President of the Province of Cagliari
- In office 1988–1990
- Preceded by: Federico Baroschi
- Succeeded by: Francesco Floris

Personal details
- Born: 15 June 1950 Milan, Italy
- Died: 3 November 2016 (aged 66) Cagliari, Italy
- Party: Italian Communist Party
- Occupation: Politician

= Walter Piludu =

Italian politician

Walter Piludu (15 June 1950 – 3 November 2016) was an Italian politician for the Italian Communist Party (PCI).

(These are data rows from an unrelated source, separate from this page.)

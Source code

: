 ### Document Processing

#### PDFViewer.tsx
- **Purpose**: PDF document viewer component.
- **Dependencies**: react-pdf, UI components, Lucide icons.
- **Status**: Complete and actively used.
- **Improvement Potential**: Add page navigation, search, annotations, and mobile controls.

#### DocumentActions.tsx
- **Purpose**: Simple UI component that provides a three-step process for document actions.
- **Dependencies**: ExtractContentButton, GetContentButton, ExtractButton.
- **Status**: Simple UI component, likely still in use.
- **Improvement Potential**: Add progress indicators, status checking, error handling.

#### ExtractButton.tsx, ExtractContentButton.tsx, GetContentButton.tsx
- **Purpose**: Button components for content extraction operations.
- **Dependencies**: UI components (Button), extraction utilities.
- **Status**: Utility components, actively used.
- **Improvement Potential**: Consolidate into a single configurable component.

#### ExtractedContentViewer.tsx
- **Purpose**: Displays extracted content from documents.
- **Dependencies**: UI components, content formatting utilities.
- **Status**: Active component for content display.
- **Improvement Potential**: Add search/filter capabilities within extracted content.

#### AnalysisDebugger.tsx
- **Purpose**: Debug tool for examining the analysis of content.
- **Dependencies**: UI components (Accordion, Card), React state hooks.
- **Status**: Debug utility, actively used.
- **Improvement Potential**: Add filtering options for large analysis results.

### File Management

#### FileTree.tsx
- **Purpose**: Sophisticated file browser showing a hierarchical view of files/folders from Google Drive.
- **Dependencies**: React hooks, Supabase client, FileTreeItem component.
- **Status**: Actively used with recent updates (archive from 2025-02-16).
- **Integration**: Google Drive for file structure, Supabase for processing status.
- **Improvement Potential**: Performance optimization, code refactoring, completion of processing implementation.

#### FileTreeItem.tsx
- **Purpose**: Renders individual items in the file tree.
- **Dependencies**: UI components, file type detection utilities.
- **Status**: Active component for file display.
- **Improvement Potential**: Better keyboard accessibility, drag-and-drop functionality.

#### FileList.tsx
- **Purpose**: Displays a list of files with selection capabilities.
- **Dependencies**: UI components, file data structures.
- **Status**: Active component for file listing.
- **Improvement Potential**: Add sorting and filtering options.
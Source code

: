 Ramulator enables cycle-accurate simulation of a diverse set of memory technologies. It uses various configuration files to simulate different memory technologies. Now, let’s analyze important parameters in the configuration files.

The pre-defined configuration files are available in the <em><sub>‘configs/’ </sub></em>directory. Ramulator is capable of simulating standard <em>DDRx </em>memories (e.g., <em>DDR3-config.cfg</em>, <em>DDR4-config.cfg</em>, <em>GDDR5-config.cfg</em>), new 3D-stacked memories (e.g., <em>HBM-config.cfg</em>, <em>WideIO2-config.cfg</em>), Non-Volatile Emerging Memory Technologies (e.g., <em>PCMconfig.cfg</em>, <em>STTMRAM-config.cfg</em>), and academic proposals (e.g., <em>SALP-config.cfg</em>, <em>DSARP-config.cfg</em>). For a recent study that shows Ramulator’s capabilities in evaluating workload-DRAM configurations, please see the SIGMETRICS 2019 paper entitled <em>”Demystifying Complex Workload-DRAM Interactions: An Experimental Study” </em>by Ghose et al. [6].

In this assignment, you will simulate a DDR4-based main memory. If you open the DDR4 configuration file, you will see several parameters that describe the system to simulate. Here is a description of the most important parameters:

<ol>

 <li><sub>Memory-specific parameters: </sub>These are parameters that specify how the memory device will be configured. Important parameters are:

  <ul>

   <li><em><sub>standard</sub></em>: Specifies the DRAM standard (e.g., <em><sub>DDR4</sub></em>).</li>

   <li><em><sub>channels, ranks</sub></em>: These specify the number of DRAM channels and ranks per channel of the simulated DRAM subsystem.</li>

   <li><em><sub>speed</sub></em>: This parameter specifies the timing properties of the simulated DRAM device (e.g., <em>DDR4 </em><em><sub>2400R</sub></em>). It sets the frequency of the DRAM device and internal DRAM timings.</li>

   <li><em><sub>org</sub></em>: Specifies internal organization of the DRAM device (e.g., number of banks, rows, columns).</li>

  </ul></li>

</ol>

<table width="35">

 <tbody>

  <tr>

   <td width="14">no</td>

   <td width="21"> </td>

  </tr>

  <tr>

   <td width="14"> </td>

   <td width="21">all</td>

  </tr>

A public administrator in the eighties and nineties, he was also a militant, and a local leader of the Italian Communist Party from 1971 to the early nineties. He was born in Milan in 1950 but moved to Cagliari in 1964, and in 1971 he joined the PCI helping to form the "Karl Marx" University of where he was then secretary from 1972 to 1974. He directed the youth organization of the party (the FGCI), and between 1976 and 1979 he was the first secretary of the federation of Cagliari and then regional secretary of Sardinia. A PCI political official, as part of the secretariat of the Cagliari Federation Party, between 1979 and 1985 he held several political responsibilities..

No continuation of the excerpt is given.